> [WHAT YOU WILL DO]:
Every entry below should be repeated exactly; the pictures should not.

[Stored data]
%%

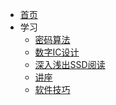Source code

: <!-- _sidebar.md -->

* [首页](README.md)
* 学习
    * [密码算法](学习/密码算法)
    * [数字IC设计](学习/数字IC设计)
    * [深入浅出SSD阅读](学习/深入浅出SSD阅读)
    * [讲座](学习/讲座)
    * [软件技巧](学习/软件技巧)
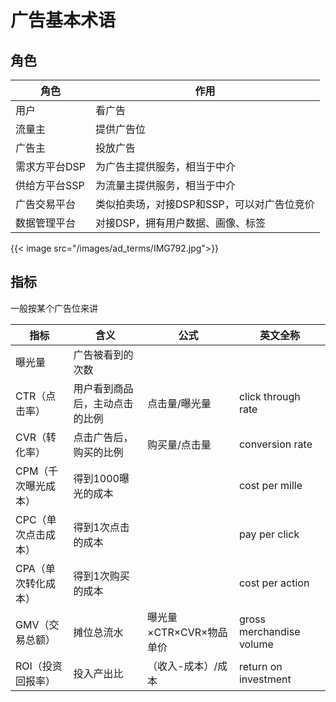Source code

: # 广告基本术语



## 角色


| 角色 | 作用 |
| ------ | ------ |
| 用户 | 看广告 |
| 流量主 | 提供广告位 |
| 广告主 | 投放广告 |
| 需求方平台DSP | 为广告主提供服务，相当于中介 |
| 供给方平台SSP | 为流量主提供服务，相当于中介 |
| 广告交易平台 | 类似拍卖场，对接DSP和SSP，可以对广告位竞价 |
| 数据管理平台 | 对接DSP，拥有用户数据、画像、标签 |


{{< image src="/images/ad_terms/IMG792.jpg">}}

## 指标

一般按某个广告位来讲

| 指标 | 含义 | 公式 | 英文全称 | 
| ------ | ------ | ------ | ------ | 
| 曝光量 | 广告被看到的次数 |  |
| CTR（点击率） | 用户看到商品后，主动点击的比例   | 点击量/曝光量 | click through rate |
| CVR（转化率） | 点击广告后，购买的比例 | 购买量/点击量 |conversion rate |
| CPM（千次曝光成本） | 得到1000曝光的成本 | | cost per mille| 
| CPC（单次点击成本） | 得到1次点击的成本| | pay per click |
| CPA（单次转化成本）| 得到1次购买的成本 | | cost per action |
|GMV（交易总额） |摊位总流水 | 曝光量×CTR×CVR×物品单价|gross merchandise volume |
|ROI（投资回报率） |投入产出比 |（收入-成本）/成本 |return on investment |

%%

> [THE ANSWER]:
Source code

: <!-- _sidebar.md -->

* [首页](README.md)
* 学习
    * [密码算法](学习/密码算法)
    * [数字IC设计](学习/数字IC设计)
    * [深入浅出SSD阅读](学习/深入浅出SSD阅读)
    * [讲座](学习/讲座)
    * [软件技巧](学习/软件技巧)
Source code

: # 广告基本术语



## 角色


| 角色 | 作用 |
| ------ | ------ |
| 用户 | 看广告 |
| 流量主 | 提供广告位 |
| 广告主 | 投放广告 |
| 需求方平台DSP | 为广告主提供服务，相当于中介 |
| 供给方平台SSP | 为流量主提供服务，相当于中介 |
| 广告交易平台 | 类似拍卖场，对接DSP和SSP，可以对广告位竞价 |
| 数据管理平台 | 对接DSP，拥有用户数据、画像、标签 |


{{< image src="/images/ad_terms/IMG792.jpg">}}

## 指标

一般按某个广告位来讲

| 指标 | 含义 | 公式 | 英文全称 | 
| ------ | ------ | ------ | ------ | 
| 曝光量 | 广告被看到的次数 |  |
| CTR（点击率） | 用户看到商品后，主动点击的比例   | 点击量/曝光量 | click through rate |
| CVR（转化率） | 点击广告后，购买的比例 | 购买量/点击量 |conversion rate |
| CPM（千次曝光成本） | 得到1000曝光的成本 | | cost per mille| 
| CPC（单次点击成本） | 得到1次点击的成本| | pay per click |
| CPA（单次转化成本）| 得到1次购买的成本 | | cost per action |
|GMV（交易总额） |摊位总流水 | 曝光量×CTR×CVR×物品单价|gross merchandise volume |
|ROI（投资回报率） |投入产出比 |（收入-成本）/成本 |return on investment |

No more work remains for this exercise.